Source material:
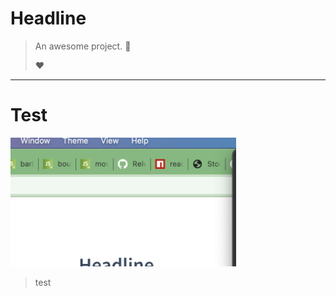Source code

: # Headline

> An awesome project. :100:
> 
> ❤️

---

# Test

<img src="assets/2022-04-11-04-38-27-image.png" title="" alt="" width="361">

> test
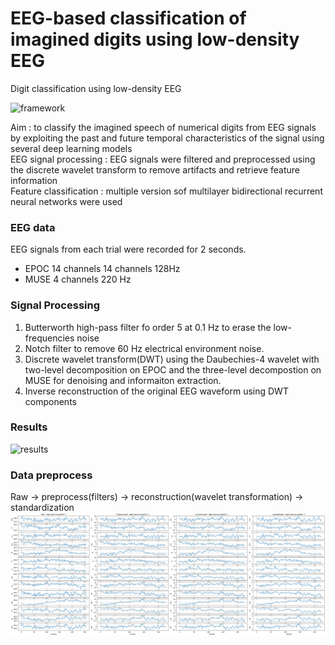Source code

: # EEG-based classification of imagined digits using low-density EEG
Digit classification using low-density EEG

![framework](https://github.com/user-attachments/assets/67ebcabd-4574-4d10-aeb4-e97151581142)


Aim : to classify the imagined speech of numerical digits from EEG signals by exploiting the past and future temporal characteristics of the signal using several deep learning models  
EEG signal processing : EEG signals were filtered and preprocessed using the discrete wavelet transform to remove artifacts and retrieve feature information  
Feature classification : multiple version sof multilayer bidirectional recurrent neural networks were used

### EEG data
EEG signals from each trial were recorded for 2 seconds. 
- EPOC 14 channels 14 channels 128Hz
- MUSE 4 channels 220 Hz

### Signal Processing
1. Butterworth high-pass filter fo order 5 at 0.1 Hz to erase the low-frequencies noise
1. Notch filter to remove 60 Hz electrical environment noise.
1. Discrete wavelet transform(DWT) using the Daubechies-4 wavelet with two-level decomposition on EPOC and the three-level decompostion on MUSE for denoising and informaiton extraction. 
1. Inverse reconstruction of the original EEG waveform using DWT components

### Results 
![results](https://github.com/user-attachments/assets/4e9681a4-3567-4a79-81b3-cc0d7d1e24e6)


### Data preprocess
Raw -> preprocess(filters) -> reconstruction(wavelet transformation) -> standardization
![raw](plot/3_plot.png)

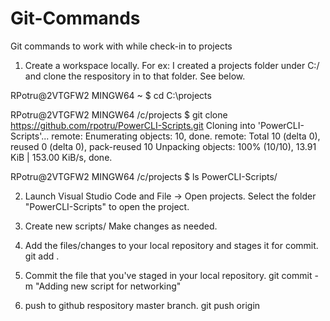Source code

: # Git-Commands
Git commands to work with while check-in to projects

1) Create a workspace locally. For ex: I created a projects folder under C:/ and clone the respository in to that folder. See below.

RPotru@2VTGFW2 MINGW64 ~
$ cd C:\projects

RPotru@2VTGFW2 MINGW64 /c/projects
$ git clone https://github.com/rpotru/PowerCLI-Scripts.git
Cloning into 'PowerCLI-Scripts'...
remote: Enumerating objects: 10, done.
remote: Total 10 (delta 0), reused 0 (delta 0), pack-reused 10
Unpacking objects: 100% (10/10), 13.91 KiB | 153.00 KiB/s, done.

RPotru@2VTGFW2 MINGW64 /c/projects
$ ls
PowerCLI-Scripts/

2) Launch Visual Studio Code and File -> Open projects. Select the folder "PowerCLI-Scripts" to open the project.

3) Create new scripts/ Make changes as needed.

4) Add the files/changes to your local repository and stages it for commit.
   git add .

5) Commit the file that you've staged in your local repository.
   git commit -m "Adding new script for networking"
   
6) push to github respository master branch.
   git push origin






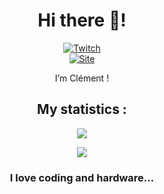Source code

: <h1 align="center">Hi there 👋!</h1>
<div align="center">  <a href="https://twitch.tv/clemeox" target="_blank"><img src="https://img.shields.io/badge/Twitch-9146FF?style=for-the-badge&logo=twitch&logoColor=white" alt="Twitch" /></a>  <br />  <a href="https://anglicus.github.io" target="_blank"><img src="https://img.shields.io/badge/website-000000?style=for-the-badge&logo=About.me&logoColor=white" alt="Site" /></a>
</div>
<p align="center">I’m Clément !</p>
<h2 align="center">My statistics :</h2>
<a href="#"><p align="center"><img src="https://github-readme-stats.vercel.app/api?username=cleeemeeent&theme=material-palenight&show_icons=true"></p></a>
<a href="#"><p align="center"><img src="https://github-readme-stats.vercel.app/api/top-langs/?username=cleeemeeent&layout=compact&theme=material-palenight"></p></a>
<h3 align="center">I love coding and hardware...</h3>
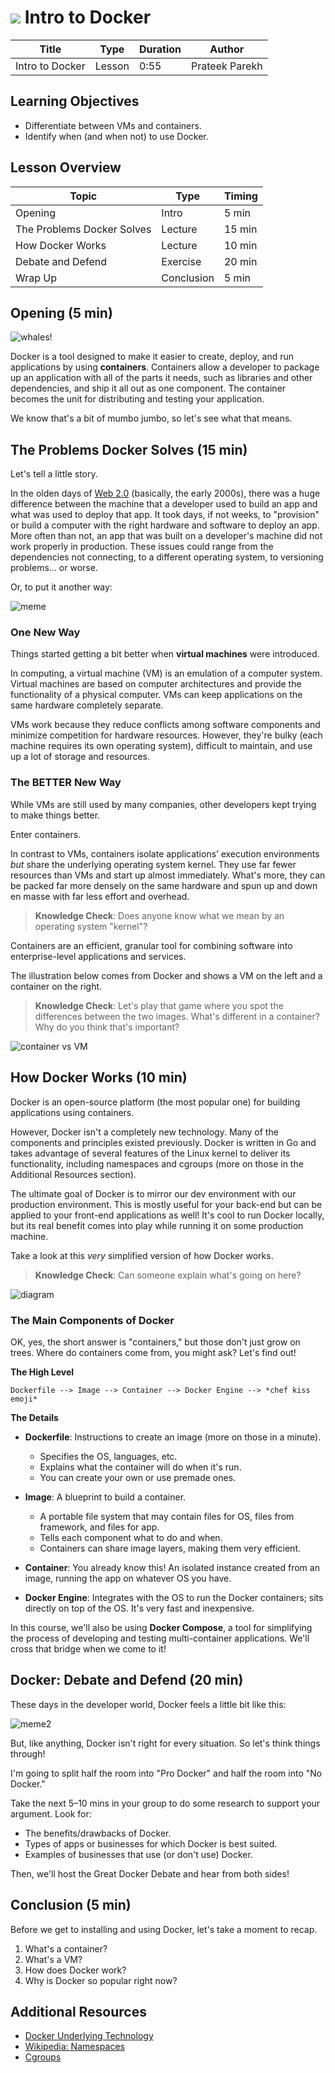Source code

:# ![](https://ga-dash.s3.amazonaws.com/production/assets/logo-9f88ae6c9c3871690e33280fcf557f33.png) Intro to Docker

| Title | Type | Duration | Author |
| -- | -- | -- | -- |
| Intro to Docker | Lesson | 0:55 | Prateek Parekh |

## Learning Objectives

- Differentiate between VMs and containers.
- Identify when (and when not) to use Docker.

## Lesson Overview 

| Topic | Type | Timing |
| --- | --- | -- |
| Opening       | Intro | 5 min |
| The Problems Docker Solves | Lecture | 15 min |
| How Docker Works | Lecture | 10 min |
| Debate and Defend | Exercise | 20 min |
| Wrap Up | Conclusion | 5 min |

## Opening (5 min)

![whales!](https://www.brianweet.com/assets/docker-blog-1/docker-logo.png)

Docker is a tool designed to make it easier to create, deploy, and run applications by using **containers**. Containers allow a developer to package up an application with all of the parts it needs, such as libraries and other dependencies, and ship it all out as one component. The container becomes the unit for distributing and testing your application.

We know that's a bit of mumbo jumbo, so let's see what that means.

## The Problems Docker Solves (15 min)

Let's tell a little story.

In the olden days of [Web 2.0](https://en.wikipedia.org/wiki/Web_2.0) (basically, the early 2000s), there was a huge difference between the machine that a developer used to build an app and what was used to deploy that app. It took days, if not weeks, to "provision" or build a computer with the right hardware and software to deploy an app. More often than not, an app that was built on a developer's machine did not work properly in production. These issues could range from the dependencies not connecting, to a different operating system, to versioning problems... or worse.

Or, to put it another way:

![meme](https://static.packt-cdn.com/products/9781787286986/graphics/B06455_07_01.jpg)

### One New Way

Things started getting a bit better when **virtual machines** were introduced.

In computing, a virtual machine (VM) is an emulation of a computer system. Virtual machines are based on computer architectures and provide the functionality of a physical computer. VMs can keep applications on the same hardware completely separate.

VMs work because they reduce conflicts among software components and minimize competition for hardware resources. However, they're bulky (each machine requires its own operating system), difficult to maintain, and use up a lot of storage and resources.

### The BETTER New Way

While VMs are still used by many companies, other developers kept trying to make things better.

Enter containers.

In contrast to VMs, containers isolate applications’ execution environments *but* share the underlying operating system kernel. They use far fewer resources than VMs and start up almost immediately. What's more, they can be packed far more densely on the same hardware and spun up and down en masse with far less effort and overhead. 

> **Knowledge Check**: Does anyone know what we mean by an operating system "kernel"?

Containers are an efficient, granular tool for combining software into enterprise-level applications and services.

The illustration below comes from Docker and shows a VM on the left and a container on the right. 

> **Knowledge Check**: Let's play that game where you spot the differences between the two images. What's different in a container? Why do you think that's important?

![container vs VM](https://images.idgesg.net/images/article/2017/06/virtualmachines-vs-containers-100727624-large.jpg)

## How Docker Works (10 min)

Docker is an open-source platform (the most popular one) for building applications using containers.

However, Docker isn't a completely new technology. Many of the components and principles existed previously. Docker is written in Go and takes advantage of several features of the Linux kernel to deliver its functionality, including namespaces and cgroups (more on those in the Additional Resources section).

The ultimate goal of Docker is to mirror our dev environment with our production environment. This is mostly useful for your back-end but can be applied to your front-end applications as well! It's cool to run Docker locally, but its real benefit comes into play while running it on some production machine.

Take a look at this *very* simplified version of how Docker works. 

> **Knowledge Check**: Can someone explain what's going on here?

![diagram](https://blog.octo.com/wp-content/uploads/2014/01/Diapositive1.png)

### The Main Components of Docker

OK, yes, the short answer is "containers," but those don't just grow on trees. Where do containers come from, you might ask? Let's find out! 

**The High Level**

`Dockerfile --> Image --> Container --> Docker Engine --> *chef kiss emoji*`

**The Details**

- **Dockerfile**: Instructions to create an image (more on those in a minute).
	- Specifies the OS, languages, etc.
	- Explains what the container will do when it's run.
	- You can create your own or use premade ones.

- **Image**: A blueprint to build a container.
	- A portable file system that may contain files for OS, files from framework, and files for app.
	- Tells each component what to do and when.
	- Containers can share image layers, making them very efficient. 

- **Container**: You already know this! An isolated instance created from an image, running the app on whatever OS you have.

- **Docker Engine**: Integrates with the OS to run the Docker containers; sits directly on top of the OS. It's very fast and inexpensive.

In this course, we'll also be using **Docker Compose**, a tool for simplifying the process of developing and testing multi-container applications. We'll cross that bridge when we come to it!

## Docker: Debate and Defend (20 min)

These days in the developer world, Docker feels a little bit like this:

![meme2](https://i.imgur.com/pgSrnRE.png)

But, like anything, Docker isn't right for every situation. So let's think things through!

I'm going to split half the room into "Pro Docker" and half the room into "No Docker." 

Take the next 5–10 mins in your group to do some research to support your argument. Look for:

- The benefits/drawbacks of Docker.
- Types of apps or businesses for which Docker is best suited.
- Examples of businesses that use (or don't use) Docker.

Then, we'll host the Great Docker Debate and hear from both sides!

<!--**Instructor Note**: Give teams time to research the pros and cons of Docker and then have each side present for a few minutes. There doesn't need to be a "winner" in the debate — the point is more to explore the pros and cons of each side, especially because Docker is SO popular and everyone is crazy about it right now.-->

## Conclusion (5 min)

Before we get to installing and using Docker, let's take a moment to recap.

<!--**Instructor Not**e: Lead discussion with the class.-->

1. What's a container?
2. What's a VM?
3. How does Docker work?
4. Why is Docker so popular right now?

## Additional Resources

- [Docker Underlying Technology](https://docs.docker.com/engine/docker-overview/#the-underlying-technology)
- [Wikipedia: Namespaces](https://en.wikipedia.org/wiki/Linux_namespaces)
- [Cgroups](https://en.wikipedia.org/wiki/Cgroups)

...

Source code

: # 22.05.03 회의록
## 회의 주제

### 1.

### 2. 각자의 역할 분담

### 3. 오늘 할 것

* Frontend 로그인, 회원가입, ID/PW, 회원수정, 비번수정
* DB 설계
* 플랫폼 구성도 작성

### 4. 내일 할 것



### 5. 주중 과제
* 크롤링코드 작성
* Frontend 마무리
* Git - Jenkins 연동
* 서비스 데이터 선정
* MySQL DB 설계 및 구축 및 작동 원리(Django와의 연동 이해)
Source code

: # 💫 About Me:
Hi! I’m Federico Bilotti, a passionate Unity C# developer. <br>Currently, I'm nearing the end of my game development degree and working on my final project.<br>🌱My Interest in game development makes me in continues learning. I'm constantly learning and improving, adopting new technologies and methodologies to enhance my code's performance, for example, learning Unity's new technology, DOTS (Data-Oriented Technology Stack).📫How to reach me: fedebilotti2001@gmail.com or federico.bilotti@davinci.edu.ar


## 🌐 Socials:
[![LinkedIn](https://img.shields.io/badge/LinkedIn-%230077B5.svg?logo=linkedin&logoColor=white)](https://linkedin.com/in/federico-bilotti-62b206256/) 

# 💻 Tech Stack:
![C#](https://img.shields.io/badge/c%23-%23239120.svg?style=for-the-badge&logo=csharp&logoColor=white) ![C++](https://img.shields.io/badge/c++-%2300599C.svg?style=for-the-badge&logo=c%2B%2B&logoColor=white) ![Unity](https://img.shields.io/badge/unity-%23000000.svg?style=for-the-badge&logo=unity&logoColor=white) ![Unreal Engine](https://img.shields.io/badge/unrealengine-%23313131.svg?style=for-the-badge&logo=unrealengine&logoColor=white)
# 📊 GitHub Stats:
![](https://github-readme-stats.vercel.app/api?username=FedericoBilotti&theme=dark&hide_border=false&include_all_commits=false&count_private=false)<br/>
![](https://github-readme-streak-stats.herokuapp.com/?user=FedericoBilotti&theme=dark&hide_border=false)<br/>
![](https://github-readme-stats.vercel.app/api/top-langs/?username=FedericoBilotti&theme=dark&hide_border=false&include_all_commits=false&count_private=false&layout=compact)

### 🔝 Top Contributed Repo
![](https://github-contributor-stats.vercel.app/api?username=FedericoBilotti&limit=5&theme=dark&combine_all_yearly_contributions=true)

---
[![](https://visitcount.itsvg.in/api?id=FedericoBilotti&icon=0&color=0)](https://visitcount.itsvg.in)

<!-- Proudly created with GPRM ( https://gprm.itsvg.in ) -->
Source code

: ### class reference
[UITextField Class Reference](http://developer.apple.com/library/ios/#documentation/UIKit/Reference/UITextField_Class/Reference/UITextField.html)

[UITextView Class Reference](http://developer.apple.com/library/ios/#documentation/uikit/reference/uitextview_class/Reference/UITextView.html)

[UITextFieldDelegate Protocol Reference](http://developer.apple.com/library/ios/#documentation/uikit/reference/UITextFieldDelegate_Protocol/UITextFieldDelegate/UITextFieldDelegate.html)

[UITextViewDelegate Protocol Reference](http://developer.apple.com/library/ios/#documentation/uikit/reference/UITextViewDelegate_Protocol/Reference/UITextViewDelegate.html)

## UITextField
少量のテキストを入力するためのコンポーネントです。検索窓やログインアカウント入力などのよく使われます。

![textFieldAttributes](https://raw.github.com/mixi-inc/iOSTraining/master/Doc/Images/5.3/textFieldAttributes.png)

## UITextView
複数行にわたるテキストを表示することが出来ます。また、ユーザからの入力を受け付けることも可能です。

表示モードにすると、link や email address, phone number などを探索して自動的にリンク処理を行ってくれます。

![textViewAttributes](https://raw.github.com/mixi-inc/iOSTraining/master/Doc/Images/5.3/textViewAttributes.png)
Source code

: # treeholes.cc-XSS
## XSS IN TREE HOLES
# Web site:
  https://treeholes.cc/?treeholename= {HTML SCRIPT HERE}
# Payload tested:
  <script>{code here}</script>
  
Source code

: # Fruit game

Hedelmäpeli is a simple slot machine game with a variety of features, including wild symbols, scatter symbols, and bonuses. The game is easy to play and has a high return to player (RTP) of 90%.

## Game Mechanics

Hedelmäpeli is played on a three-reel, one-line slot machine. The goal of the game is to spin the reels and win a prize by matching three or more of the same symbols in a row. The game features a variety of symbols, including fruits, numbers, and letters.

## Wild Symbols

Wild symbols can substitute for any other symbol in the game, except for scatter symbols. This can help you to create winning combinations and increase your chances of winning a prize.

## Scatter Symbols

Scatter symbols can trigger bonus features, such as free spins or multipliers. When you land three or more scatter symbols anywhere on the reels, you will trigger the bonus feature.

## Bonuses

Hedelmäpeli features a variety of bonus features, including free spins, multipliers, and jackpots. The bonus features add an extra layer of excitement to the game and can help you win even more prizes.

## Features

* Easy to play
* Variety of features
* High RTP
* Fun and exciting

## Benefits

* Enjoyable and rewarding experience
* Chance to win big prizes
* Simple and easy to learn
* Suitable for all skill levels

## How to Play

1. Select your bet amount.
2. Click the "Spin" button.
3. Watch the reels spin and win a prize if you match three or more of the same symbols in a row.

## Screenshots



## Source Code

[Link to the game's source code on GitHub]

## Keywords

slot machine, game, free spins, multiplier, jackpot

Work instruction: Print only what lies in the material above starting at the line with "VMs work because" and ending at the line with "In contrast to", every line exactly as given.

Result of the task:
VMs work because they reduce conflicts among software components and minimize competition for hardware resources. However, they're bulky (each machine requires its own operating system), difficult to maintain, and use up a lot of storage and resources.

### The BETTER New Way

While VMs are still used by many companies, other developers kept trying to make things better.

Enter containers.

In contrast to VMs, containers isolate applications’ execution environments *but* share the underlying operating system kernel. They use far fewer resources than VMs and start up almost immediately. What's more, they can be packed far more densely on the same hardware and spun up and down en masse with far less effort and overhead. 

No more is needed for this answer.